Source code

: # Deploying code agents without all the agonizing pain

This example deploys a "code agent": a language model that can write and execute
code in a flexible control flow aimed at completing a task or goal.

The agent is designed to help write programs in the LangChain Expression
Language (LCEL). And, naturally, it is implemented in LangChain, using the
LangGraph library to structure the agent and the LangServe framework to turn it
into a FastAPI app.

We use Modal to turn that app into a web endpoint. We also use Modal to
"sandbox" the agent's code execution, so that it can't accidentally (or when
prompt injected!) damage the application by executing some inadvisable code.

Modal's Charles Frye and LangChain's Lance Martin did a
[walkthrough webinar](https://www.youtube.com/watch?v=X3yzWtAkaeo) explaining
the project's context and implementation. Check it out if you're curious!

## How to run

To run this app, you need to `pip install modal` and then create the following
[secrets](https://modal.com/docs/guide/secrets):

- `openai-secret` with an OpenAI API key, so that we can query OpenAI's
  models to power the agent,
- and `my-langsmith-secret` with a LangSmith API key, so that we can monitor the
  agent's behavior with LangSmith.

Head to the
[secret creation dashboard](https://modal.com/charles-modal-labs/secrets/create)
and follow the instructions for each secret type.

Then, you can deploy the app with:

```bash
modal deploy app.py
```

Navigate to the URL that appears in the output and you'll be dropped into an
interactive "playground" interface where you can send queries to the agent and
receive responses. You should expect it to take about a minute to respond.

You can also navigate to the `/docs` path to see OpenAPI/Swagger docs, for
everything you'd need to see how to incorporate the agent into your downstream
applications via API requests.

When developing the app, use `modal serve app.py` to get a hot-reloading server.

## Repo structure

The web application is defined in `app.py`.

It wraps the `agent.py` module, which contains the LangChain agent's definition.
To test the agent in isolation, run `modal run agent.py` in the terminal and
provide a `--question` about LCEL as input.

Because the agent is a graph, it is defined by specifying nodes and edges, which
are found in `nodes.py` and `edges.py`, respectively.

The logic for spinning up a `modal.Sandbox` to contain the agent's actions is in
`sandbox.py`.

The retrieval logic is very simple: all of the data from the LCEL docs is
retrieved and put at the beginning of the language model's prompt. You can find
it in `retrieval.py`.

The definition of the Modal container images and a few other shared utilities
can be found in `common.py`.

■ ■ ■ ■

Goal of the exercise ->
Scan the entries above, and wherever a line holds the string "prompt", copy it.

Completed exercise ->
prompt injected!) damage the application by executing some inadvisable code.
retrieved and put at the beginning of the language model's prompt. You can find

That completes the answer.